Tuesday, June 28, 2022

Elvis (2022): A Review

 


ELVIS

Elvis Presley casts a giant shadow over America. He's such a monumental figure in the culture that even those who have never seen any of his films or heard any of his songs know who he is. His home, Graceland, is the second most-visited estate after the White House. Impersonators abound, forever keeping the memory of The King alive. As such, no film could be expected to capture all of Presley's life. Elvis does not, and it does showcase all the glitz and opulence of his persona. However, the lead's star-making turn, along with a brash production elevate it to rousing entertainment.

Narrated by Presley's manager, Colonel Tom Parker (Tom Hanks), Elvis recounts the life and career of Elvis Presley, this poor white Southern boy who unlike most of his peers, grew up around black people. Intrigued by both the secular blues music and the sacred gospel music around him, Presley absorbed these genres along with the more traditional country music of the white community in that musical hodgepodge known as Memphis, Tennessee. 

Colonel Parker, carnival snowman (a conman really), is enthralled with the fact that this white boy can sing like a black man. He sees in Elvis Presley (Austin Butler) the idea crossover figure, one who will make him a great deal of money. Presley, determined to provide for his parents, agrees to make Colonel Parker his manager. From there, Parker leads his client into massive (albeit controversial) success, with merchandising, movies and live concerts.

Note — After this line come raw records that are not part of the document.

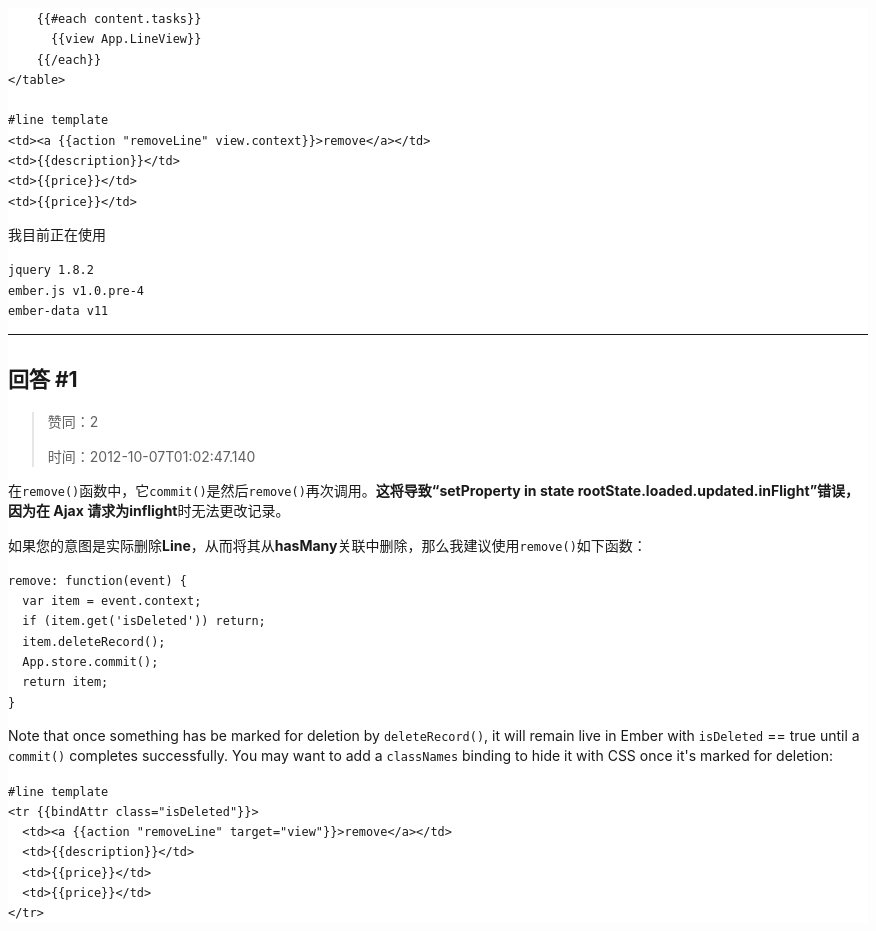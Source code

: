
 ```
    {{#each content.tasks}}
      {{view App.LineView}}
    {{/each}}
</table>

#line template
<td><a {{action "removeLine" view.context}}>remove</a></td>
<td>{{description}}</td>
<td>{{price}}</td>
<td>{{price}}</td> 
```

我目前正在使用

```
jquery 1.8.2
ember.js v1.0.pre-4
ember-data v11 
```

* * *

## 回答 #1

> 赞同：2
> 
> 时间：2012-10-07T01:02:47.140

在`remove()`函数中，它`commit()`是然后`remove()`再次调用。**这将导致“setProperty in state rootState.loaded.updated.inFlight”错误，因为在 Ajax 请求为inflight**时无法更改记录。

如果您的意图是实际删除**Line**，从而将其从**hasMany**关联中删除，那么我建议使用`remove()`如下函数：

```
remove: function(event) {
  var item = event.context;
  if (item.get('isDeleted')) return;
  item.deleteRecord();
  App.store.commit();
  return item;
} 
```

Note that once something has be marked for deletion by `deleteRecord()`, it will remain live in Ember with `isDeleted` == true until a `commit()` completes successfully. You may want to add a `classNames` binding to hide it with CSS once it's marked for deletion:

```
#line template
<tr {{bindAttr class="isDeleted"}}>
  <td><a {{action "removeLine" target="view"}}>remove</a></td>
  <td>{{description}}</td>
  <td>{{price}}</td>
  <td>{{price}}</td>
</tr> 
```
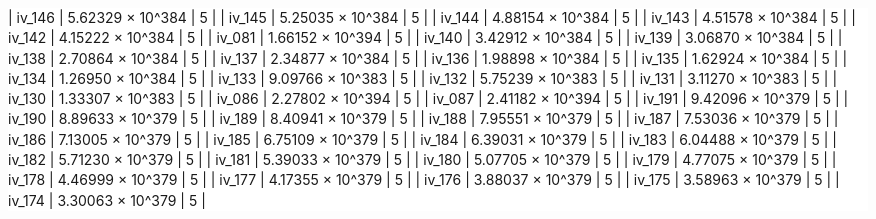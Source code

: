 | iv_146 | 5.62329 × 10^384 | 5 |
| iv_145 | 5.25035 × 10^384 | 5 |
| iv_144 | 4.88154 × 10^384 | 5 |
| iv_143 | 4.51578 × 10^384 | 5 |
| iv_142 | 4.15222 × 10^384 | 5 |
| iv_081 | 1.66152 × 10^394 | 5 |
| iv_140 | 3.42912 × 10^384 | 5 |
| iv_139 | 3.06870 × 10^384 | 5 |
| iv_138 | 2.70864 × 10^384 | 5 |
| iv_137 | 2.34877 × 10^384 | 5 |
| iv_136 | 1.98898 × 10^384 | 5 |
| iv_135 | 1.62924 × 10^384 | 5 |
| iv_134 | 1.26950 × 10^384 | 5 |
| iv_133 | 9.09766 × 10^383 | 5 |
| iv_132 | 5.75239 × 10^383 | 5 |
| iv_131 | 3.11270 × 10^383 | 5 |
| iv_130 | 1.33307 × 10^383 | 5 |
| iv_086 | 2.27802 × 10^394 | 5 |
| iv_087 | 2.41182 × 10^394 | 5 |
| iv_191 | 9.42096 × 10^379 | 5 |
| iv_190 | 8.89633 × 10^379 | 5 |
| iv_189 | 8.40941 × 10^379 | 5 |
| iv_188 | 7.95551 × 10^379 | 5 |
| iv_187 | 7.53036 × 10^379 | 5 |
| iv_186 | 7.13005 × 10^379 | 5 |
| iv_185 | 6.75109 × 10^379 | 5 |
| iv_184 | 6.39031 × 10^379 | 5 |
| iv_183 | 6.04488 × 10^379 | 5 |
| iv_182 | 5.71230 × 10^379 | 5 |
| iv_181 | 5.39033 × 10^379 | 5 |
| iv_180 | 5.07705 × 10^379 | 5 |
| iv_179 | 4.77075 × 10^379 | 5 |
| iv_178 | 4.46999 × 10^379 | 5 |
| iv_177 | 4.17355 × 10^379 | 5 |
| iv_176 | 3.88037 × 10^379 | 5 |
| iv_175 | 3.58963 × 10^379 | 5 |
| iv_174 | 3.30063 × 10^379 | 5 |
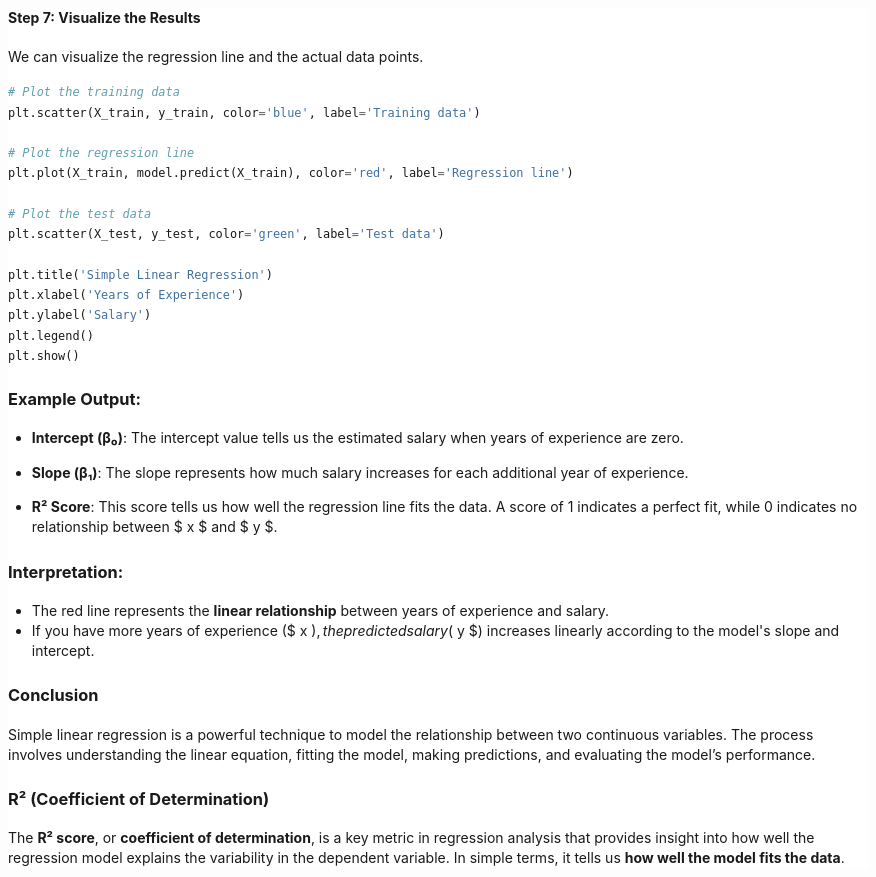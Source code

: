 #### Step 7: Visualize the Results

We can visualize the regression line and the actual data points.

```python
# Plot the training data
plt.scatter(X_train, y_train, color='blue', label='Training data')

# Plot the regression line
plt.plot(X_train, model.predict(X_train), color='red', label='Regression line')

# Plot the test data
plt.scatter(X_test, y_test, color='green', label='Test data')

plt.title('Simple Linear Regression')
plt.xlabel('Years of Experience')
plt.ylabel('Salary')
plt.legend()
plt.show()
```

### Example Output:

- **Intercept (β₀)**: The intercept value tells us the estimated salary when years of experience are zero.
  
- **Slope (β₁)**: The slope represents how much salary increases for each additional year of experience.

- **R² Score**: This score tells us how well the regression line fits the data. A score of 1 indicates a perfect fit, while 0 indicates no relationship between $ x $ and $ y $.

### Interpretation:
- The red line represents the **linear relationship** between years of experience and salary.
- If you have more years of experience ($ x $), the predicted salary ($ y $) increases linearly according to the model's slope and intercept.

### Conclusion

Simple linear regression is a powerful technique to model the relationship between two continuous variables. The process involves understanding the linear equation, fitting the model, making predictions, and evaluating the model’s performance.













### R² (Coefficient of Determination)

The **R² score**, or **coefficient of determination**, is a key metric in regression analysis that provides insight into how well the regression model explains the variability in the dependent variable. In simple terms, it tells us **how well the model fits the data**.

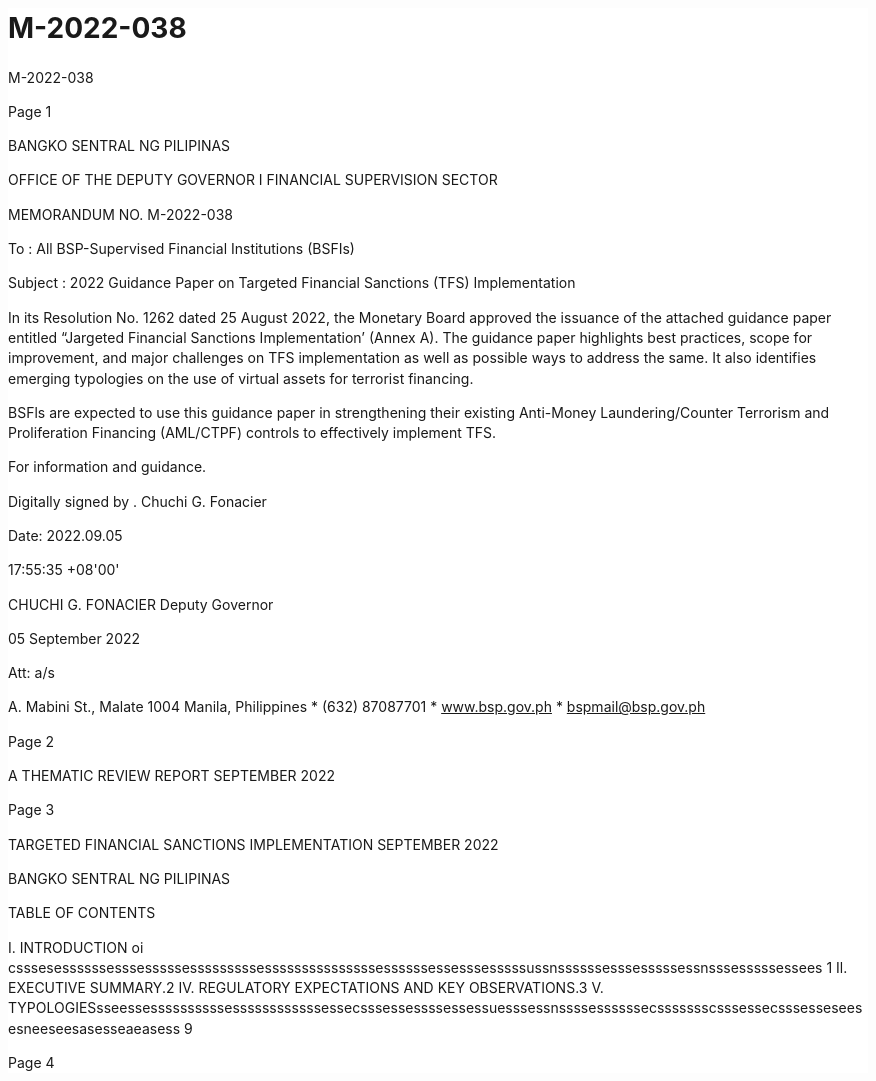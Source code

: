 # M-2022-038

M-2022-038

Page 1

BANGKO SENTRAL NG PILIPINAS

OFFICE OF THE DEPUTY GOVERNOR I FINANCIAL SUPERVISION SECTOR

MEMORANDUM NO. M-2022-038

To : All BSP-Supervised Financial Institutions (BSFIs)

Subject : 2022 Guidance Paper on Targeted Financial Sanctions (TFS) Implementation

In its Resolution No. 1262 dated 25 August 2022, the Monetary Board approved the issuance of the attached guidance paper entitled “Jargeted Financial Sanctions Implementation’ (Annex A). The guidance paper highlights best practices, scope for improvement, and major challenges on TFS implementation as well as possible ways to address the same. It also identifies emerging typologies on the use of virtual assets for terrorist financing.

BSFls are expected to use this guidance paper in strengthening their existing Anti-Money Laundering/Counter Terrorism and Proliferation Financing (AML/CTPF) controls to effectively implement TFS.

For information and guidance.

Digitally signed by . Chuchi G. Fonacier

Date: 2022.09.05

17:55:35 +08'00'

CHUCHI G. FONACIER Deputy Governor

05 September 2022

Att: a/s

A. Mabini St., Malate 1004 Manila, Philippines * (632) 87087701 * www.bsp.gov.ph * bspmail@bsp.gov.ph

Page 2

A THEMATIC REVIEW REPORT SEPTEMBER 2022

Page 3

TARGETED FINANCIAL SANCTIONS IMPLEMENTATION SEPTEMBER 2022

BANGKO SENTRAL NG PILIPINAS

TABLE OF CONTENTS

I. INTRODUCTION oi csssesessssssesssesssssesssssssssesssssssssssssssessssssessesssesssssussnssssssesssesssssessnsssesssssessees 1 Il. EXECUTIVE SUMMARY.2 IV. REGULATORY EXPECTATIONS AND KEY OBSERVATIONS.3 V. TYPOLOGIESsseessessssssssssessssssssssssessecsssessessssessessuesssessnssssessssssecssssssscsssessecsssesseseesesneeseesasesseaeasess 9

Page 4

Presley wants more for his own personal life, but Colonel Parker has a way of stopping things like world tours or better film roles. The reasons are not just financial, but personal. Ultimately though, despite being old enough to be his father, Colonel Parker outlives The King, but lives long enough to see that Elvis is eternal and loved, while he is mortal and reviled.

Elvis has as its major plus the central role played by Austin Butler. Butler has it all in his portrayal of Presley. He has the physicality down: the snarl, the gyrations, the voice, none of which feel like mimicry or spoof. Butler does more than capture Presley's on-stage persona. In the few moments where Elvis is allowed to be soft and still, Butler reveals the tragedy, hurt, anger and fear Presley faced. His best moments are when Presley is human, frail. In his devastation on his mother Gladys' (Heather Thomson) death. In how he expresses his regrets about his life and loss of the male lead in the Streisand version of A Star is Born, Buter shows us the full range of this man. It is an exceptional performance, and if he does not become a star with both Elvis and the upcoming Dune: Part II, it'll be one of the most shocking turns ever.

Not that Butler skimp when it comes to the concert scenes. He unleashes the wild, uninhibited man who just does what his body wants him to do. There's an almost ferocious manner to his stage performances, even when Presley has become sadly corpulent and almost a parody of himself. Both on stage and behind the scenes, Austin Butler does what once was thought impossible: he outacts Tom Hanks.

To be fair, it is not that Hanks wasn't trying, but the script went overboard in making Colonel Parker into a cartoonish villain. A good villain never knows he is a villain. More often than not, the villain believes he is either merely smarter than everyone else or that he is actually doing good (mostly for him/herself). As played by Hanks, however, Colonel Parker knows Colonel Parker is EVIL, to where he was a mustache short of twirling.

The presumably Dutch accent and theatrical manner, however, do not help. While Elvis drops hints that Colonel Parker is in reality an illegal alien and not the man from West Virginia as he claims, Elvis never has that fact fully formed. As he totters around, hamming it up for all its worth, the sight of the evil Colonel Tom Parker in a Christmas sweater forever demanding Presley sing Here Comes Santa Claus is almost comical. This performance will probably be the nadir of Hanks' career with perhaps only his villainous turn in The Ladykillers giving it a run for his money.

It's curious that Hanks, who built his career and own persona as the most loveable of Americans, flounders when playing a truly villainous role. 

I do not think it is all Hanks' fault, though he bears a great deal of the blame. I think it is because director Baz Luhrmann (who cowrote the script with Sam Bromell, Craig Pierce and Jeremy Doner) were more interested in the flash and glitz of Presley's persona. To be fair, Luhrmann did capture a lot of that mythic Presley stage magic: the Las Vegas concerts shot in the same manner of the Presley concert documentary Elvis: That's the Way It Is

In terms of costuming and theatrics, Elvis does Elvis proud. However, sometimes less is more, and Elvis might have done better to focus on Presley the man versus Presley the showman. As so much focus is on the entertainer, we get little from Presley's wife Priscilla (Olivia DeJonge), who is in very few scenes to where she was essentially not important to the story. 

Other performances such as Thomson as Gladys were strong, but it is a shame that Kelvin Harrison Jr.'s B.B. King or Yola's Sister Rosetta Tharpe just popped in and out. 

Despite the weakness of the script and an uncharacteristically bad Tom Hanks performance, Elvis will please Presley fans. With a star-making performance from Austin Butler, grand staging and a sympathetic portrait of Presley, Elvis is a film that loves The King tender.